È accaduto in uno dei più rinomati ristoranti di Golfo Aranci, Gente di Mare, e il gesto è stato immortalato dagli stessi titolari del ristorante, oltre che dagli ospiti. Giovedì 14 settembre una turista svizzera in vacanza in Sardegna ha deciso di acquistare un’aragosta dall’acquario, spendendo ben 200 euro, per poi liberarla in mare.
L’aragosta liberata in Sardegna
Lo ha fatto per evitare che il crostaceo venisse cucinato dallo chef, sotto lo sguardo incredulo dei tanti altri commensali intenti a mangiare piatti di mare di vario tipo, aragosta inclusa. L'aragosta era viva, si trovava nella vasca dell’acquario, pronta per essere scelto dagli ospiti, pesata e cucinata alla catalana oppure al sugo per condire le linguine. Ma questa idea alla donna non andava proprio giù: “In un primo momento pensavo che stesse scherzando” ha raccontato Antonio Fasolino, titolare del ristorante, “poi ho capito che la signora diceva sul serio e voleva fare un gesto buono”. Così l’ha lasciata fare – a pagamento, s’intende – e la donna ha salvato l’animale, liberandolo poi in mare, immortalando il gesto in un video che ha fatto il giro del web.
Cucinare le aragoste vive
Una mossa senza dubbio dettata da un’indole animalista ma il ristorante, come si intuisce dal nome, è specializzato nella cucina di pesce, per cui viene spontaneo domandarsi cosa avrebbe ordinato la cliente se non fosse stata mossa a compassione dall’immagine del crostaceo. Che il metodo di cottura di alcuni animali sia più atroce di altri è indubbio: l’aragosta, come pure l’astice, va cucinata viva, messa a bollire in pentola mentre ancora si muove. Un’azione non semplice e da sempre moralmente ambigua: sono tanti i consumatori che si rifiutano di prepararla, spesso anche di mangiarla, perché ritengono questo sistema troppo crudele. Il tema, però, non è certo nuovo: qualsiasi animalista potrebbe obiettare che uccidere un animale, in maniera più o meno cruenta, sia comunque ingiusto. Che si tratti di un astice o di un maiale, di un esemplare adulto o di un cucciolo (stesso dibattito che si ripresenta puntualmente nel periodo di Pasqua: gli agnelli fanno tenerezza, ma perché una pecora o una mucca non suscitano lo stesso sentimento?).

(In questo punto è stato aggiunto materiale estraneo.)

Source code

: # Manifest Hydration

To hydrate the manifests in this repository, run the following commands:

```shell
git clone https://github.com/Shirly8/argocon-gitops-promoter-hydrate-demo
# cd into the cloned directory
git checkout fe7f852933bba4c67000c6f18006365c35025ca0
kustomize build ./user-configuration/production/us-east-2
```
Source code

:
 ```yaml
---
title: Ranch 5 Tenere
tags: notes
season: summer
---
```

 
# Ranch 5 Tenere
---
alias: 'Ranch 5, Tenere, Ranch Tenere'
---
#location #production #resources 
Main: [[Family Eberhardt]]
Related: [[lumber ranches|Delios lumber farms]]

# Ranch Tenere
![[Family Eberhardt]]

Come conservare le aragoste al ristorante
In qualsiasi caso, un’aragosta in meno è finita in pentola (resta da chiedersi, però, in quali condizioni si trovasse l’animale, che deve ora affrontare un habitat potenzialmente ostile). Tante altre, però, continuano ad abitare gli acquari del ristorante e locali simili, perlopiù con le chele legate. Ma questo procedimento è legale? In realtà no, così è stato stabilito dalla Corte di Cassazione con la sentenza numero 30177 del 16 giugno 2017, dopo il ricorso presentato dai legali di un ristoratore di Campi Bisenzio, condannato in primo grado per maltrattamento animali perché conservava astici e granchi vivi sul ghiaccio, dentro ai frigoriferi, con le chele legate. E dopo numerose battaglie di associazioni animaliste ed esperti, come l’Istituto zooprofilattico della Lombardia e dell’Emilia Romagna, che nel 2007 sosteneva che la legatura prolungata delle chele determina atrofia muscolare e inibizione dell’alimentazione nell’animale. I ristoratori, inoltre, devono mantenere il volume dell’acquario superiore a 2 litri per centimetro della somma delle lunghezze degli animali ospitati, la vasca non deve avere forma sferica e deve essere sempre garantito il ricambio, la depurazione e l’ossigenazione dell’acqua.